Here is a block of records. Copy every line in it that includes "Korea".

EXERCISE DATA START

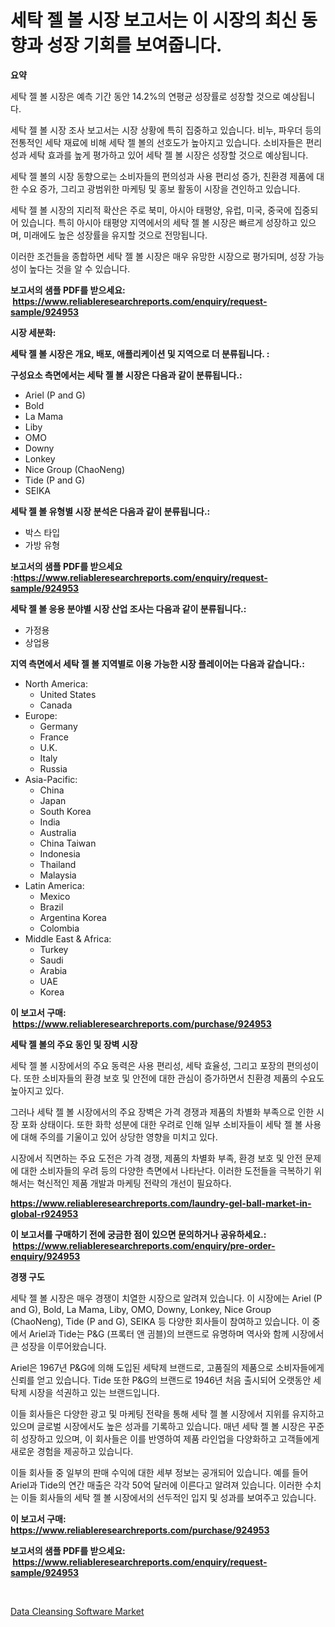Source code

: <p><h1>세탁 젤 볼 시장 보고서는 이 시장의 최신 동향과 성장 기회를 보여줍니다.</h1></p><p><strong>요약</strong></p>
<p><p>세탁 젤 볼 시장은 예측 기간 동안 14.2%의 연평균 성장률로 성장할 것으로 예상됩니다.</p><p>세탁 젤 볼 시장 조사 보고서는 시장 상황에 특히 집중하고 있습니다. 비누, 파우더 등의 전통적인 세탁 재료에 비해 세탁 젤 볼의 선호도가 높아지고 있습니다. 소비자들은 편리성과 세탁 효과를 높게 평가하고 있어 세탁 젤 볼 시장은 성장할 것으로 예상됩니다.</p><p>세탁 젤 볼의 시장 동향으로는 소비자들의 편의성과 사용 편리성 증가, 친환경 제품에 대한 수요 증가, 그리고 광범위한 마케팅 및 홍보 활동이 시장을 견인하고 있습니다.</p><p>세탁 젤 볼 시장의 지리적 확산은 주로 북미, 아시아 태평양, 유럽, 미국, 중국에 집중되어 있습니다. 특히 아시아 태평양 지역에서의 세탁 젤 볼 시장은 빠르게 성장하고 있으며, 미래에도 높은 성장률을 유지할 것으로 전망됩니다.</p><p>이러한 조건들을 종합하면 세탁 젤 볼 시장은 매우 유망한 시장으로 평가되며, 성장 가능성이 높다는 것을 알 수 있습니다.</p></p>
<p><strong>보고서의 샘플 PDF를 받으세요: &nbsp;<a href="https://www.reliableresearchreports.com/enquiry/request-sample/924953">https://www.reliableresearchreports.com/enquiry/request-sample/924953</a></strong></p>
<p><strong>시장 세분화:</strong></p>
<p><strong> 세탁 젤 볼 시장은 개요, 배포, 애플리케이션 및 지역으로 더 분류됩니다. :</strong></p>
<p><strong>구성요소 측면에서는 세탁 젤 볼 시장은 다음과 같이 분류됩니다.:</strong></p>
<p><ul><li>Ariel (P and G)</li><li>Bold</li><li>La Mama</li><li>Liby</li><li>OMO</li><li>Downy</li><li>Lonkey</li><li>Nice Group (ChaoNeng)</li><li>Tide (P and G)</li><li>SEIKA</li></ul></p>
<p><strong> 세탁 젤 볼 유형별 시장 분석은 다음과 같이 분류됩니다.:</strong></p>
<p><ul><li>박스 타입</li><li>가방 유형</li></ul></p>
<p><strong>보고서의 샘플 PDF를 받으세요 :<a href="https://www.reliableresearchreports.com/enquiry/request-sample/924953">https://www.reliableresearchreports.com/enquiry/request-sample/924953</a></strong></p>
<p><strong> 세탁 젤 볼 응용 분야별 시장 산업 조사는 다음과 같이 분류됩니다.:</strong></p>
<p><ul><li>가정용</li><li>상업용</li></ul></p>
<p><strong>지역 측면에서 세탁 젤 볼 지역별로 이용 가능한 시장 플레이어는 다음과 같습니다.:</strong></p>
<p><ul>
    <li>
        North America:
        <ul>
            <li>United States</li>
            <li>Canada</li>
        </ul>
    </li>
    <li>
        Europe:
        <ul>
            <li>Germany</li>
            <li>France</li>
            <li>U.K.</li>
            <li>Italy</li>
            <li>Russia</li>
        </ul>
    </li>
    <li>
        Asia-Pacific:
        <ul>
            <li>China</li>
            <li>Japan</li>
            <li>South Korea</li>
            <li>India</li>
            <li>Australia</li>
            <li>China Taiwan</li>
            <li>Indonesia</li>
            <li>Thailand</li>
            <li>Malaysia</li>
        </ul>
    </li>
    <li>
        Latin America:
        <ul>
            <li>Mexico</li>
            <li>Brazil</li>
            <li>Argentina Korea</li>
            <li>Colombia</li>
        </ul>
    </li>
    <li>
        Middle East & Africa:
        <ul>
            <li>Turkey</li>
            <li>Saudi</li>
            <li>Arabia</li>
            <li>UAE</li>
            <li>Korea</li>
        </ul>
    </li>
    </ul></p>
<p><strong>이 보고서 구매: &nbsp;<a href="https://www.reliableresearchreports.com/purchase/924953">https://www.reliableresearchreports.com/purchase/924953</a></strong></p>
<p><strong>세탁 젤 볼의 주요 동인 및 장벽 시장</strong></p>
<p><p>세탁 젤 볼 시장에서의 주요 동력은 사용 편리성, 세탁 효율성, 그리고 포장의 편의성이다. 또한 소비자들의 환경 보호 및 안전에 대한 관심이 증가하면서 친환경 제품의 수요도 높아지고 있다. </p><p>그러나 세탁 젤 볼 시장에서의 주요 장벽은 가격 경쟁과 제품의 차별화 부족으로 인한 시장 포화 상태이다. 또한 화학 성분에 대한 우려로 인해 일부 소비자들이 세탁 젤 볼 사용에 대해 주의를 기울이고 있어 상당한 영향을 미치고 있다.</p><p>시장에서 직면하는 주요 도전은 가격 경쟁, 제품의 차별화 부족, 환경 보호 및 안전 문제에 대한 소비자들의 우려 등의 다양한 측면에서 나타난다. 이러한 도전들을 극복하기 위해서는 혁신적인 제품 개발과 마케팅 전략의 개선이 필요하다.</p></p>
<p><strong><a href="https://www.reliableresearchreports.com/laundry-gel-ball-market-in-global-r924953">https://www.reliableresearchreports.com/laundry-gel-ball-market-in-global-r924953</a></strong></p>
<p><strong>이 보고서를 구매하기 전에 궁금한 점이 있으면 문의하거나 공유하세요.: &nbsp;<a href="https://www.reliableresearchreports.com/enquiry/pre-order-enquiry/924953">https://www.reliableresearchreports.com/enquiry/pre-order-enquiry/924953</a></strong></p>
<p><strong>경쟁 구도</strong></p>
<p><p>세탁 젤 볼 시장은 매우 경쟁이 치열한 시장으로 알려져 있습니다. 이 시장에는 Ariel (P and G), Bold, La Mama, Liby, OMO, Downy, Lonkey, Nice Group (ChaoNeng), Tide (P and G), SEIKA 등 다양한 회사들이 참여하고 있습니다. 이 중에서 Ariel과 Tide는 P&G (프록터 앤 긤블)의 브랜드로 유명하며 역사와 함께 시장에서 큰 성장을 이루어왔습니다. </p><p>Ariel은 1967년 P&G에 의해 도입된 세탁제 브랜드로, 고품질의 제품으로 소비자들에게 신뢰를 얻고 있습니다. Tide 또한 P&G의 브랜드로 1946년 처음 출시되어 오랫동안 세탁제 시장을 석권하고 있는 브랜드입니다.</p><p>이들 회사들은 다양한 광고 및 마케팅 전략을 통해 세탁 젤 볼 시장에서 지위를 유지하고 있으며 글로벌 시장에서도 높은 성과를 기록하고 있습니다. 매년 세탁 젤 볼 시장은 꾸준히 성장하고 있으며, 이 회사들은 이를 반영하여 제품 라인업을 다양화하고 고객들에게 새로운 경험을 제공하고 있습니다.</p><p>이들 회사들 중 일부의 판매 수익에 대한 세부 정보는 공개되어 있습니다. 예를 들어 Ariel과 Tide의 연간 매출은 각각 50억 달러에 이른다고 알려져 있습니다. 이러한 수치는 이들 회사들의 세탁 젤 볼 시장에서의 선두적인 입지 및 성과를 보여주고 있습니다.</p></p>
<p><strong>이 보고서 구매: &nbsp; <a href="https://www.reliableresearchreports.com/purchase/924953">https://www.reliableresearchreports.com/purchase/924953</a></strong></p>
<p><strong>보고서의 샘플 PDF를 받으세요: &nbsp;<a href="https://www.reliableresearchreports.com/enquiry/request-sample/924953">https://www.reliableresearchreports.com/enquiry/request-sample/924953</a></strong><strong></strong></p>
<p>&nbsp;</p>
<p><p><a href="https://github.com/BryceTownsendr/Market-Research-Report-List-4/blob/main/data-cleansing-software-market.md">Data Cleansing Software Market</a></p></p>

EXERCISE DATA END

■ **YOUR SOLUTION**
            <li>South Korea</li>
            <li>Argentina Korea</li>
            <li>Korea</li>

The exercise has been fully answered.